>>>>

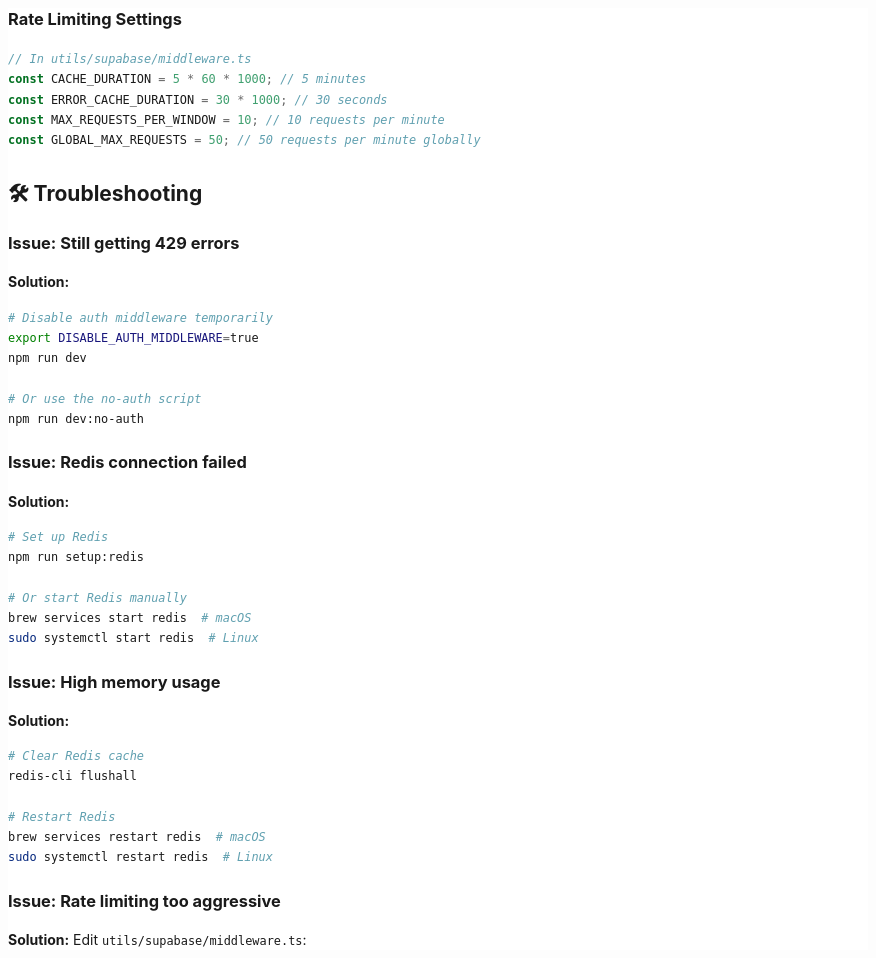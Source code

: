 ### Rate Limiting Settings

```typescript
// In utils/supabase/middleware.ts
const CACHE_DURATION = 5 * 60 * 1000; // 5 minutes
const ERROR_CACHE_DURATION = 30 * 1000; // 30 seconds
const MAX_REQUESTS_PER_WINDOW = 10; // 10 requests per minute
const GLOBAL_MAX_REQUESTS = 50; // 50 requests per minute globally
```

## 🛠️ Troubleshooting

### Issue: Still getting 429 errors

**Solution:**

```bash
# Disable auth middleware temporarily
export DISABLE_AUTH_MIDDLEWARE=true
npm run dev

# Or use the no-auth script
npm run dev:no-auth
```

### Issue: Redis connection failed

**Solution:**

```bash
# Set up Redis
npm run setup:redis

# Or start Redis manually
brew services start redis  # macOS
sudo systemctl start redis  # Linux
```

### Issue: High memory usage

**Solution:**

```bash
# Clear Redis cache
redis-cli flushall

# Restart Redis
brew services restart redis  # macOS
sudo systemctl restart redis  # Linux
```

### Issue: Rate limiting too aggressive

**Solution:**
Edit `utils/supabase/middleware.ts`:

<<<<

What to produce:
Would you return the whole listing above exactly as written, skipping any image?

Result of the task:
Source code

: ### Rate Limiting Settings

```typescript
// In utils/supabase/middleware.ts
const CACHE_DURATION = 5 * 60 * 1000; // 5 minutes
const ERROR_CACHE_DURATION = 30 * 1000; // 30 seconds
const MAX_REQUESTS_PER_WINDOW = 10; // 10 requests per minute
const GLOBAL_MAX_REQUESTS = 50; // 50 requests per minute globally
```

## 🛠️ Troubleshooting

### Issue: Still getting 429 errors

**Solution:**

```bash
# Disable auth middleware temporarily
export DISABLE_AUTH_MIDDLEWARE=true
npm run dev

# Or use the no-auth script
npm run dev:no-auth
```

### Issue: Redis connection failed

**Solution:**

```bash
# Set up Redis
npm run setup:redis

# Or start Redis manually
brew services start redis  # macOS
sudo systemctl start redis  # Linux
```

### Issue: High memory usage

**Solution:**

```bash
# Clear Redis cache
redis-cli flushall

# Restart Redis
brew services restart redis  # macOS
sudo systemctl restart redis  # Linux
```

### Issue: Rate limiting too aggressive

**Solution:**
Edit `utils/supabase/middleware.ts`:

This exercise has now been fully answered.